SUPPLIED INFORMATION:
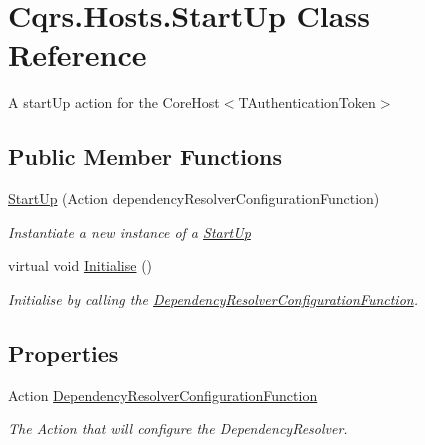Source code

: \hypertarget{classCqrs_1_1Hosts_1_1StartUp}{}\section{Cqrs.\+Hosts.\+Start\+Up Class Reference}
\label{classCqrs_1_1Hosts_1_1StartUp}


A start\+Up action for the Core\+Host$<$\+T\+Authentication\+Token$>$  


\subsection*{Public Member Functions}
\begin{DoxyCompactItemize}
\item 
\hyperlink{classCqrs_1_1Hosts_1_1StartUp_a5f8292bb6d614027f7d7a8ce95aebc46_a5f8292bb6d614027f7d7a8ce95aebc46}{Start\+Up} (Action dependency\+Resolver\+Configuration\+Function)
\begin{DoxyCompactList}\small\item\em Instantiate a new instance of a \hyperlink{classCqrs_1_1Hosts_1_1StartUp}{Start\+Up} \end{DoxyCompactList}\item 
virtual void \hyperlink{classCqrs_1_1Hosts_1_1StartUp_ab2446f15d55a08163a2b158bb34c3fe2_ab2446f15d55a08163a2b158bb34c3fe2}{Initialise} ()
\begin{DoxyCompactList}\small\item\em Initialise by calling the \hyperlink{classCqrs_1_1Hosts_1_1StartUp_a73590d6dcba5b2d98cdb784d9e754db2_a73590d6dcba5b2d98cdb784d9e754db2}{Dependency\+Resolver\+Configuration\+Function}. \end{DoxyCompactList}\end{DoxyCompactItemize}
\subsection*{Properties}
\begin{DoxyCompactItemize}
\item 
Action \hyperlink{classCqrs_1_1Hosts_1_1StartUp_a73590d6dcba5b2d98cdb784d9e754db2_a73590d6dcba5b2d98cdb784d9e754db2}{Dependency\+Resolver\+Configuration\+Function}
\begin{DoxyCompactList}\small\item\em The Action that will configure the Dependency\+Resolver. \end{DoxyCompactList}\end{DoxyCompactItemize}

WHAT THE EXERCISE ASKS:
With the pictures removed, write the listing out word for word.

TASK OUTPUT:
Source code

: \hypertarget{classCqrs_1_1Hosts_1_1StartUp}{}\section{Cqrs.\+Hosts.\+Start\+Up Class Reference}
\label{classCqrs_1_1Hosts_1_1StartUp}


A start\+Up action for the Core\+Host$<$\+T\+Authentication\+Token$>$  


\subsection*{Public Member Functions}
\begin{DoxyCompactItemize}
\item 
\hyperlink{classCqrs_1_1Hosts_1_1StartUp_a5f8292bb6d614027f7d7a8ce95aebc46_a5f8292bb6d614027f7d7a8ce95aebc46}{Start\+Up} (Action dependency\+Resolver\+Configuration\+Function)
\begin{DoxyCompactList}\small\item\em Instantiate a new instance of a \hyperlink{classCqrs_1_1Hosts_1_1StartUp}{Start\+Up} \end{DoxyCompactList}\item 
virtual void \hyperlink{classCqrs_1_1Hosts_1_1StartUp_ab2446f15d55a08163a2b158bb34c3fe2_ab2446f15d55a08163a2b158bb34c3fe2}{Initialise} ()
\begin{DoxyCompactList}\small\item\em Initialise by calling the \hyperlink{classCqrs_1_1Hosts_1_1StartUp_a73590d6dcba5b2d98cdb784d9e754db2_a73590d6dcba5b2d98cdb784d9e754db2}{Dependency\+Resolver\+Configuration\+Function}. \end{DoxyCompactList}\end{DoxyCompactItemize}
\subsection*{Properties}
\begin{DoxyCompactItemize}
\item 
Action \hyperlink{classCqrs_1_1Hosts_1_1StartUp_a73590d6dcba5b2d98cdb784d9e754db2_a73590d6dcba5b2d98cdb784d9e754db2}{Dependency\+Resolver\+Configuration\+Function}
\begin{DoxyCompactList}\small\item\em The Action that will configure the Dependency\+Resolver. \end{DoxyCompactList}\end{DoxyCompactItemize}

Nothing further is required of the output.